Luckily both of these are well accounted for with time_weight
. We’re going to use the ‘Linear’ weighting method because we haven’t been told that this is a system that reads only when the value changes, but rather we’re sampling a continuous system at lower or higher rates depending on some variables.
Note If you want to read more about time_weight
and how exactly it works and this type of problem and derivation, I wrote a blog about it a while back.

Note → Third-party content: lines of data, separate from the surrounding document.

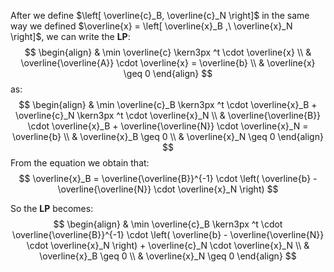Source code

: After we define  $\left[ \overline{c}_B, \overline{c}_N \right]$ in the same way we defined $\overline{x} = \left[ \overline{x}_B ,\ \overline{x}_N \right]$, we can write the **LP**:
$$
\begin{align}
& \min \overline{c} \kern3px ^t \cdot \overline{x}
\\
& \overline{\overline{A}} \cdot \overline{x} = \overline{b}
\\
& \overline{x} \geq 0
\end{align}
$$
as:
$$
\begin{align}
& \min \overline{c}_B \kern3px ^t \cdot  \overline{x}_B + \overline{c}_N \kern3px ^t \cdot \overline{x}_N
\\
& \overline{\overline{B}} \cdot \overline{x}_B + \overline{\overline{N}} \cdot \overline{x}_N = \overline{b}
\\
& \overline{x}_B \geq 0
\\
& \overline{x}_N \geq 0
\end{align}
$$
From the equation we obtain that:
$$
\overline{x}_B = \overline{\overline{B}}^{-1} \cdot \left( \overline{b} - \overline{\overline{N}} \cdot \overline{x}_N \right)
$$

So the **LP** becomes:
$$
\begin{align}
& \min \overline{c}_B \kern3px ^t \cdot \overline{\overline{B}}^{-1} \cdot \left( \overline{b} - \overline{\overline{N}} \cdot \overline{x}_N \right) + \overline{c}_N \cdot \overline{x}_N
\\
& \overline{x}_B \geq 0
\\
& \overline{x}_N \geq 0
\end{align}
$$
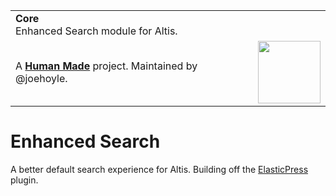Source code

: <table width="100%">
	<tr>
		<td align="left" width="70">
			<strong>Core</strong><br />
			Enhanced Search module for Altis.
		</td>
		<td align="right" width="20%">
		</td>
	</tr>
	<tr>
		<td>
			A <strong><a href="https://hmn.md/">Human Made</a></strong> project. Maintained by @joehoyle.
		</td>
		<td align="center">
			<img src="https://hmn.md/content/themes/hmnmd/assets/images/hm-logo.svg" width="100" />
		</td>
	</tr>
</table>

# Enhanced Search

A better default search experience for Altis. Building off the [ElasticPress](https://github.com/10up/ElasticPress) plugin.
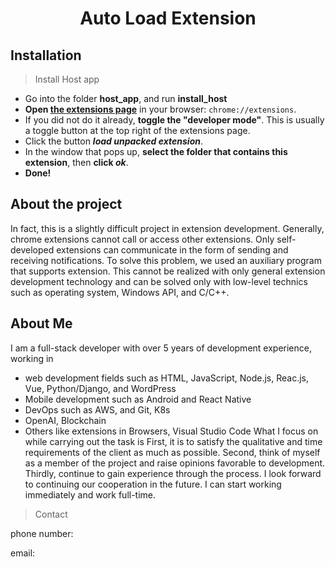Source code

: <div align="center">
    <h1>Auto Load Extension</h1>
</div>




## Installation
> Install Host app
- Go into the folder **host_app**, and run **install_host**
- **Open [the extensions page](chrome://extensions)** in your browser: `chrome://extensions`. 
- If you did not do it already, **toggle the "developer mode"**. This is usually a toggle button at the top right of the extensions page.
- Click the button **_load unpacked extension_**.
- In the window that pops up, **select the folder that contains this extension**, then **click _ok_**.
- **Done!**

## About the project
In fact, this is a slightly difficult project in extension development.
Generally, chrome extensions cannot call or access other extensions.
Only self-developed extensions can communicate in the form of sending and receiving notifications.
To solve this problem, we used an auxiliary program that supports extension.
This cannot be realized with only general extension development technology and can be solved only with low-level technics such as operating system, Windows API, and C/C++.
## About Me
I am a full-stack developer with over 5 years of development experience, working in 
-	web development fields such as HTML, JavaScript, Node.js, Reac.js, Vue, Python/Django, and WordPress
-	Mobile development such as Android and React Native
-	DevOps such as AWS, and Git, K8s
-	OpenAI, Blockchain
-	Others like extensions in Browsers, Visual Studio Code
What I focus on while carrying out the task is
First, it is to satisfy the qualitative and time requirements of the client as much as possible.
Second, think of myself as a member of the project and raise opinions favorable to development.
Thirdly, continue to gain experience through the process.
I look forward to continuing our cooperation in the future. I can start working immediately and work full-time.


> Contact

phone number: 

email:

The simplest way then is to use the same approach, but instead of using a normal average, we’ll use the time weighted average and then perform the same multiplication to account for time and units like so:
SELECT
time_bucket('15 min', ts) as bucket,
customer_id,
circuit_id,
average(
time_weight('Linear', ts, power_w)
) * 15/60/1000 -- time weighted average(power in W) * 15 mins / 60 mins per hour / 1000 W per kW
FROM power_usage
WHERE ts >= '2023-01-15'::timestamptz and ts < '2023-01-20'::timestamptz
GROUP BY 1,2,3;
The basic graphical intuition for why the normal average doesn’t work is this:
transient
more data quiescent
few data points data stable large change few data points
|----------------------------------|-------------|--------------------|
*
* *
* *
* * * *
* * * *
*
The average just sums all the values and divides by the total number of points. So the average will massively over-weight the transient periods where there were more data points because the value changed faster vs the quiescent periods where there were fewer data points but the value changed slower. But storing more data points over the whole time period would be inefficient in terms of space and fewer over the whole period would cause us to miss the interesting bits.
I’ve been testing this in a data set where we have an energy meter as well as a power meter hooked up, so the energy meter is able to give a “truly accurate” result because it doesn’t have the limitations of the sampling rate. With this approach we’re able to get very close, < 1% error for most 15 minute periods - less than 20 W difference for even the highest error periods, while the naive average approach has 8x the peak error, and missed at worst by more than 250 W for a fifteen minute period. The overall error for the 5 day period I was analyzing was almost 5000 W vs less than 600 W for the time weighted approach.
Okay. I’m gonna end this post here, cause we’ve gotten a long way already, but there’s still more to think about and a more accurate way to do this calculation with interpolated integrals that we’ll cover next.